REQUIRED ACTION:
Copy every entry exactly as it reads and exclude whatever pictures appear.

══ EXERCISE DATA ══

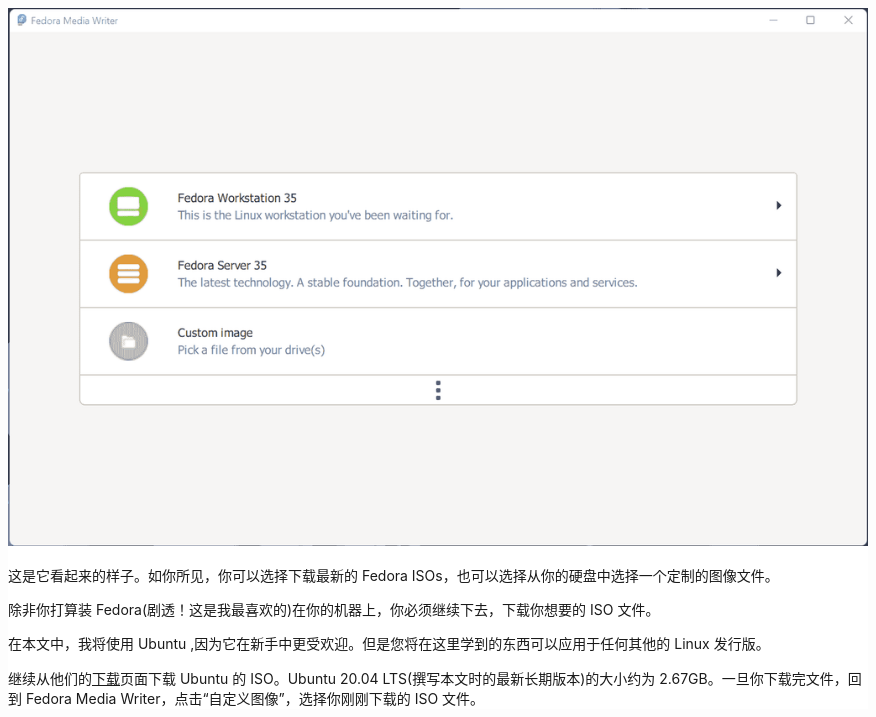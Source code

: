 ![fedora-media-writer](img/d244aa175b2a0e17468f61c4fcfce83f.png)

这是它看起来的样子。如你所见，你可以选择下载最新的 Fedora ISOs，也可以选择从你的硬盘中选择一个定制的图像文件。

除非你打算装 Fedora(剧透！这是我最喜欢的)在你的机器上，你必须继续下去，下载你想要的 ISO 文件。

在本文中，我将使用 Ubuntu ,因为它在新手中更受欢迎。但是您将在这里学到的东西可以应用于任何其他的 Linux 发行版。

继续从他们的[下载](https://ubuntu.com/download/desktop)页面下载 Ubuntu 的 ISO。Ubuntu 20.04 LTS(撰写本文时的最新长期版本)的大小约为 2.67GB。一旦你下载完文件，回到 Fedora Media Writer，点击“自定义图像”，选择你刚刚下载的 ISO 文件。
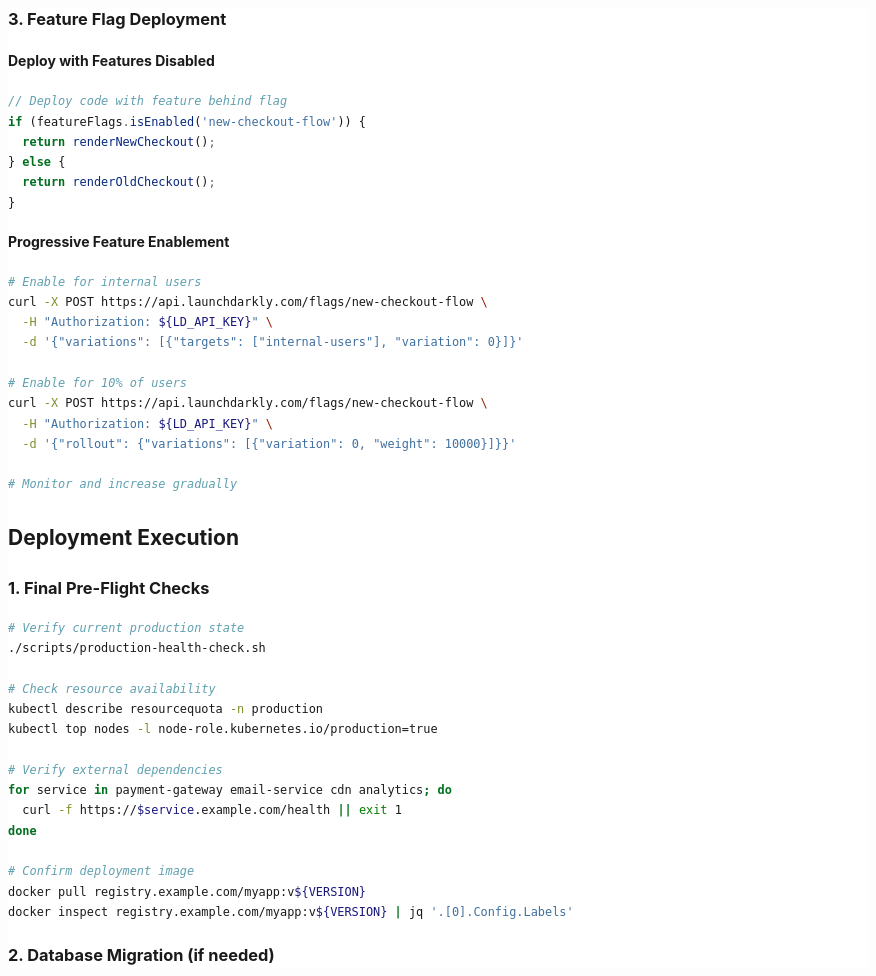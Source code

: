 ### 3. Feature Flag Deployment

#### Deploy with Features Disabled
```javascript
// Deploy code with feature behind flag
if (featureFlags.isEnabled('new-checkout-flow')) {
  return renderNewCheckout();
} else {
  return renderOldCheckout();
}
```

#### Progressive Feature Enablement
```bash
# Enable for internal users
curl -X POST https://api.launchdarkly.com/flags/new-checkout-flow \
  -H "Authorization: ${LD_API_KEY}" \
  -d '{"variations": [{"targets": ["internal-users"], "variation": 0}]}'

# Enable for 10% of users
curl -X POST https://api.launchdarkly.com/flags/new-checkout-flow \
  -H "Authorization: ${LD_API_KEY}" \
  -d '{"rollout": {"variations": [{"variation": 0, "weight": 10000}]}}'

# Monitor and increase gradually
```

## Deployment Execution

### 1. Final Pre-Flight Checks

```bash
# Verify current production state
./scripts/production-health-check.sh

# Check resource availability
kubectl describe resourcequota -n production
kubectl top nodes -l node-role.kubernetes.io/production=true

# Verify external dependencies
for service in payment-gateway email-service cdn analytics; do
  curl -f https://$service.example.com/health || exit 1
done

# Confirm deployment image
docker pull registry.example.com/myapp:v${VERSION}
docker inspect registry.example.com/myapp:v${VERSION} | jq '.[0].Config.Labels'
```

### 2. Database Migration (if needed)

═══

THE COMPLETED TASK:
Source code

: ![fedora-media-writer](img/d244aa175b2a0e17468f61c4fcfce83f.png)

这是它看起来的样子。如你所见，你可以选择下载最新的 Fedora ISOs，也可以选择从你的硬盘中选择一个定制的图像文件。

除非你打算装 Fedora(剧透！这是我最喜欢的)在你的机器上，你必须继续下去，下载你想要的 ISO 文件。

在本文中，我将使用 Ubuntu ,因为它在新手中更受欢迎。但是您将在这里学到的东西可以应用于任何其他的 Linux 发行版。

继续从他们的[下载](https://ubuntu.com/download/desktop)页面下载 Ubuntu 的 ISO。Ubuntu 20.04 LTS(撰写本文时的最新长期版本)的大小约为 2.67GB。一旦你下载完文件，回到 Fedora Media Writer，点击“自定义图像”，选择你刚刚下载的 ISO 文件。
Source code

: ### 3. Feature Flag Deployment

#### Deploy with Features Disabled
```javascript
// Deploy code with feature behind flag
if (featureFlags.isEnabled('new-checkout-flow')) {
  return renderNewCheckout();
} else {
  return renderOldCheckout();
}
```

#### Progressive Feature Enablement
```bash
# Enable for internal users
curl -X POST https://api.launchdarkly.com/flags/new-checkout-flow \
  -H "Authorization: ${LD_API_KEY}" \
  -d '{"variations": [{"targets": ["internal-users"], "variation": 0}]}'

# Enable for 10% of users
curl -X POST https://api.launchdarkly.com/flags/new-checkout-flow \
  -H "Authorization: ${LD_API_KEY}" \
  -d '{"rollout": {"variations": [{"variation": 0, "weight": 10000}]}}'

# Monitor and increase gradually
```

## Deployment Execution

### 1. Final Pre-Flight Checks

```bash
# Verify current production state
./scripts/production-health-check.sh

# Check resource availability
kubectl describe resourcequota -n production
kubectl top nodes -l node-role.kubernetes.io/production=true

# Verify external dependencies
for service in payment-gateway email-service cdn analytics; do
  curl -f https://$service.example.com/health || exit 1
done

# Confirm deployment image
docker pull registry.example.com/myapp:v${VERSION}
docker inspect registry.example.com/myapp:v${VERSION} | jq '.[0].Config.Labels'
```

### 2. Database Migration (if needed)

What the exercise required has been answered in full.